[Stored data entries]
= Beginning of Section =

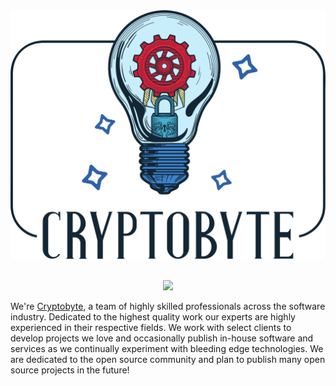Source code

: <div align="center">
  <img src="../img/cryptobyte_big.svg" alt="Cryptobyte Logo">
</div>

<br />

<p align="center">
  <a href="https://cryptobyte.dev">
    <img src="https://readme-typing-svg.herokuapp.com?font=Fira+Mono&color=33FF33&size=30&center=true&vCenter=true&width=500&height=100&lines=Software+Developers;DevOps+Engineers;Security+Experts">
  </a>
  
  We're <a href="https://cryptobyte.dev">Cryptobyte</a>, a team of highly skilled professionals across the software industry. Dedicated 
  to the highest quality work our experts are highly experienced in their respective fields. We work with select clients to develop 
  projects we love and occasionally publish in-house software and services as we continually experiment with bleeding edge technologies. 
  We are dedicated to the open source community and plan to publish many open source projects in the future!
</p>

= End of Section =

● Try it
Every line holding the string "center" should be copied here, so please find those lines in the data.

● Reply to the exercise
: <div align="center">
<p align="center">
    <img src="https://readme-typing-svg.herokuapp.com?font=Fira+Mono&color=33FF33&size=30&center=true&vCenter=true&width=500&height=100&lines=Software+Developers;DevOps+Engineers;Security+Experts">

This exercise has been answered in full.